Work at a glass bottle factory here..
That right there is a defect called a wedged base. It is caused by heat distribution issues in the process of making a glass bottle or container. Therefore if one side of the glass container is hotter, the glass will flow down more freely to the bottom of the bottle compared to the other side.
A defect like that isn't really all that much of an issue because it can't cause any harm and that's why it's out in the marketplace. It is a visual defect which should be addressed, but no need to throw it out.
Hope I helped here
Upvote for "that right there"
Or it's a one-time fluke.
That's not designed, that's a manufacturing flaw.
Well, TiL my bottle is a dud. :| Interesting responses though. I guess it's true what they say. The quickest way to find an answer on the internet is to post something incorrect.
"What ya got here" would also work.
This is why I love reddit. There's always that one guy who's like "actually, I'm currently writing my master's thesis on this exact thing".
Watch yo profamity
Because people like me at a condiments plant are in control of X-ray machines that weed out jars that have loose glass, aluminum, stainless steel, and other hazardous contaminants. Trust me we get plenty of broken glass inside of glass jars.
It's a happy accident that takes places with regularity. Because of the way glass molding machines work they don't need to control the tolerance on that face. *former tool and die maker
I question the structural integrity of that bottle.

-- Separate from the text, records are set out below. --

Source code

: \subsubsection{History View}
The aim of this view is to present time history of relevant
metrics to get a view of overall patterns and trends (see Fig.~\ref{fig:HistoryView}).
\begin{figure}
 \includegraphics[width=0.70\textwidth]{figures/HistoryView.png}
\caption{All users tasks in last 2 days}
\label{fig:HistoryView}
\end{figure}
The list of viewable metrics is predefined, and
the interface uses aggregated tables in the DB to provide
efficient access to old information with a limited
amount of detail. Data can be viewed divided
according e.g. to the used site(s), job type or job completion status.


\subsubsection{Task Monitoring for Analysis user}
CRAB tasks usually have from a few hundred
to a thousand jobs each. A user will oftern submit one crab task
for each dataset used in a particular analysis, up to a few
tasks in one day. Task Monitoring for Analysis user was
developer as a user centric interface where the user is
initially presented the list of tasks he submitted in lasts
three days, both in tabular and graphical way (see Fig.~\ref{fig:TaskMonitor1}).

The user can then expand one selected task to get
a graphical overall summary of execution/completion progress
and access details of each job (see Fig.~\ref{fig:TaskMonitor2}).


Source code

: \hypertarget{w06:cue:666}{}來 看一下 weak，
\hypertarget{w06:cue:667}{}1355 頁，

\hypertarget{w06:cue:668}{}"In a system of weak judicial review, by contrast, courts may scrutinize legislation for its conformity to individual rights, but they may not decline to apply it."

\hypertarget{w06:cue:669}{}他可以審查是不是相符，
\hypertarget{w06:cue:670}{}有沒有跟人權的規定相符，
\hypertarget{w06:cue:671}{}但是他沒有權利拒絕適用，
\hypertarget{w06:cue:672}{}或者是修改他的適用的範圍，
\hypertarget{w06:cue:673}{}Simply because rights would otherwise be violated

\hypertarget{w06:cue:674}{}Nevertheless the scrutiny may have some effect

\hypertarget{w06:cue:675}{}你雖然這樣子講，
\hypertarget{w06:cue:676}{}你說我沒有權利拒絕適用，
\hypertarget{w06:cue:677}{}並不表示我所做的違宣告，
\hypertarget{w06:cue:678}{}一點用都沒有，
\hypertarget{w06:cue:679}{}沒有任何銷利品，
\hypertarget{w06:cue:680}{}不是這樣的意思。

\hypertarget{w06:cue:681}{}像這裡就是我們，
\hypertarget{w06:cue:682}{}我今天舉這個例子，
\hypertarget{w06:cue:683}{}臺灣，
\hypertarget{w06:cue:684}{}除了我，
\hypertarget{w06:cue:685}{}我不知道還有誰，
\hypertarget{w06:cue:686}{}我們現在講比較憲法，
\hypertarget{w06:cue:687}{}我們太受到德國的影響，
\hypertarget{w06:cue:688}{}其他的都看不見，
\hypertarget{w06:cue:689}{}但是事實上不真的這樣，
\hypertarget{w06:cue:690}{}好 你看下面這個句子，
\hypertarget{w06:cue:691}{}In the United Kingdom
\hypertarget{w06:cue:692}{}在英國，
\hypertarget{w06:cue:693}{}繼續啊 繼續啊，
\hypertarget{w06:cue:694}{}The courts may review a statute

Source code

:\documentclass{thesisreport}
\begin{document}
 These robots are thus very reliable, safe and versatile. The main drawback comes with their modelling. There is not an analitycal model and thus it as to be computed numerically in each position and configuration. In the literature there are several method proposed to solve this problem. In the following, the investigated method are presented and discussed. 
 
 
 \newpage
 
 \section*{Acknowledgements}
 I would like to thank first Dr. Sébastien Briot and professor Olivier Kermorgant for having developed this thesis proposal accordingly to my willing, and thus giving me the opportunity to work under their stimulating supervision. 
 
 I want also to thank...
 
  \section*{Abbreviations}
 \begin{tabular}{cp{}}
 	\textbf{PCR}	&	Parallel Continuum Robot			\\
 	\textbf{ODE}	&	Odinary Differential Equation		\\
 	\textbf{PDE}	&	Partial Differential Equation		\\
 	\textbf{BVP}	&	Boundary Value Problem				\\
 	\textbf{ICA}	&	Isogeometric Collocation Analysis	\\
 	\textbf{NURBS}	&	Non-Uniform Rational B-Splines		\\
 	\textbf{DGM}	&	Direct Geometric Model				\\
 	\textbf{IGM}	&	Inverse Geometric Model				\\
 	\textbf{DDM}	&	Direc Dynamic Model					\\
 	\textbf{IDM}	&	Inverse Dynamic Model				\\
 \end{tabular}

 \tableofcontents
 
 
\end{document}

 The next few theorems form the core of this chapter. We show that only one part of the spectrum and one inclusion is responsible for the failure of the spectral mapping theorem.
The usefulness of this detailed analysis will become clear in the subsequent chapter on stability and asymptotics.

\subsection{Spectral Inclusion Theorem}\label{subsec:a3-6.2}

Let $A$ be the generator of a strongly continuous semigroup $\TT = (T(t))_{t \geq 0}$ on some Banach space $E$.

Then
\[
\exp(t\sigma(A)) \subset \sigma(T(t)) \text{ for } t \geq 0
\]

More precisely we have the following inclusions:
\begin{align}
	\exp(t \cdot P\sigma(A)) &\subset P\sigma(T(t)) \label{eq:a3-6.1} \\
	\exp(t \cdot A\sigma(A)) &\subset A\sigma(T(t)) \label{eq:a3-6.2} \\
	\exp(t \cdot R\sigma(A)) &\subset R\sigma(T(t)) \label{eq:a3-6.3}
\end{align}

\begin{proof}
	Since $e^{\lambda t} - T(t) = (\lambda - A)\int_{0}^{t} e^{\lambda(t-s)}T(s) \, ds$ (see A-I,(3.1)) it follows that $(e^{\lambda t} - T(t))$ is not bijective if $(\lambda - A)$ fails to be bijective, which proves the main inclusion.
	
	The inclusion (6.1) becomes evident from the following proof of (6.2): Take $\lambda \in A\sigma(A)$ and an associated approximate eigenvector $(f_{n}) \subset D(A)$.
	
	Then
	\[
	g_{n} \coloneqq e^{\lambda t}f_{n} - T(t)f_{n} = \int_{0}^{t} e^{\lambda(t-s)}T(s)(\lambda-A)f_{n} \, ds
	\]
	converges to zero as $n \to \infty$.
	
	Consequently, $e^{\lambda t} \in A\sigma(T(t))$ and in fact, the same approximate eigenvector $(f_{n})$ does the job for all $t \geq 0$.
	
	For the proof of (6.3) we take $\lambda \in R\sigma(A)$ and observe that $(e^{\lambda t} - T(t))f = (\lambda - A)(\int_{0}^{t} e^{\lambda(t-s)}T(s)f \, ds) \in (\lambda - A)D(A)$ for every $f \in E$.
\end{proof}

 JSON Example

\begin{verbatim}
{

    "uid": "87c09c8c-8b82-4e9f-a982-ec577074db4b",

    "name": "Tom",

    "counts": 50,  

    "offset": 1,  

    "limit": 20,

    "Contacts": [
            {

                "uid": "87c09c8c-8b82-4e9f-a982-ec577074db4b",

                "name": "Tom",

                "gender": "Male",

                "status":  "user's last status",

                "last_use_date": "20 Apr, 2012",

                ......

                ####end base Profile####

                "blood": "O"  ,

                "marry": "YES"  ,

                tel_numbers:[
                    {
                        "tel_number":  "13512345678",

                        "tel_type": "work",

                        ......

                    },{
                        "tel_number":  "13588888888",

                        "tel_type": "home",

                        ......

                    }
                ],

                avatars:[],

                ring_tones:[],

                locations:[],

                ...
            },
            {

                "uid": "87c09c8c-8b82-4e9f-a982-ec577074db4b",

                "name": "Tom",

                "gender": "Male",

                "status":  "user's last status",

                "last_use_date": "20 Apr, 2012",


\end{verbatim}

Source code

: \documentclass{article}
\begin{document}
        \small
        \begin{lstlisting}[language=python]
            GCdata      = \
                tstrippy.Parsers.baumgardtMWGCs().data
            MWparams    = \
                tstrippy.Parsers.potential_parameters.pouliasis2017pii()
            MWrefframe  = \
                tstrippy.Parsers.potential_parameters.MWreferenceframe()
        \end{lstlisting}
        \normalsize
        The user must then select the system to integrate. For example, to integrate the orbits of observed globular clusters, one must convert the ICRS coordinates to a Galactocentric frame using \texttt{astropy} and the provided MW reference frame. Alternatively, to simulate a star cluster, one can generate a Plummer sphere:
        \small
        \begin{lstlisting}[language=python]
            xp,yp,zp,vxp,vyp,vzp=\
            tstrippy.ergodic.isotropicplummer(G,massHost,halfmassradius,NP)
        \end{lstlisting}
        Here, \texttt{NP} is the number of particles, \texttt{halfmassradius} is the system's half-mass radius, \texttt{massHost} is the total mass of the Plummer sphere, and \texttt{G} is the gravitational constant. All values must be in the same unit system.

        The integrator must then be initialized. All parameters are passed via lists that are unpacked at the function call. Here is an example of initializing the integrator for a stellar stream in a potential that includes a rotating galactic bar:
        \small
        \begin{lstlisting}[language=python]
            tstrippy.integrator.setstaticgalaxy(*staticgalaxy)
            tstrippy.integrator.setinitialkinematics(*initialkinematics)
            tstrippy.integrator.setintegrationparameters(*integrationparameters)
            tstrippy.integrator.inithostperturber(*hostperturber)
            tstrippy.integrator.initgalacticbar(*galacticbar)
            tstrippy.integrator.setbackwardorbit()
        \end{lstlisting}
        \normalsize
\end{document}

To borrow from software development: "It's not a bug, it's a feature."
You should work in marketing
Think about all the glass bottles, jars, cups, etc. you've utilized. How many times has a shard entered your throat?
The failure rate is acceptably low enough, and the factories have high enough standards
You mean accidentally formed? That’s cause by air pressure deforming the glass gob into the bottom of the parison mold.
A bottle will go through two manufacturers on its way to a customer. Each production plant should have inspectors to looks for such defects.
Also, bottles are packed with their neck to the bottom of the box, so if a chip were in there gravity would eventually leave it in the box.
Also, while it would be nice to consolidate at the bottom, what little left assuming the stuff won't stick to the walls, are gonna have to make their way back up and out as you invert the bottle.
Hey with so many millions of glass containers being made and sold every year, how do you ensure that some of them aren't slightly chipped and the chip later falling off and into the sauce or drink and stuff? How is it that we can just trust all these glass containers to hold up just fine?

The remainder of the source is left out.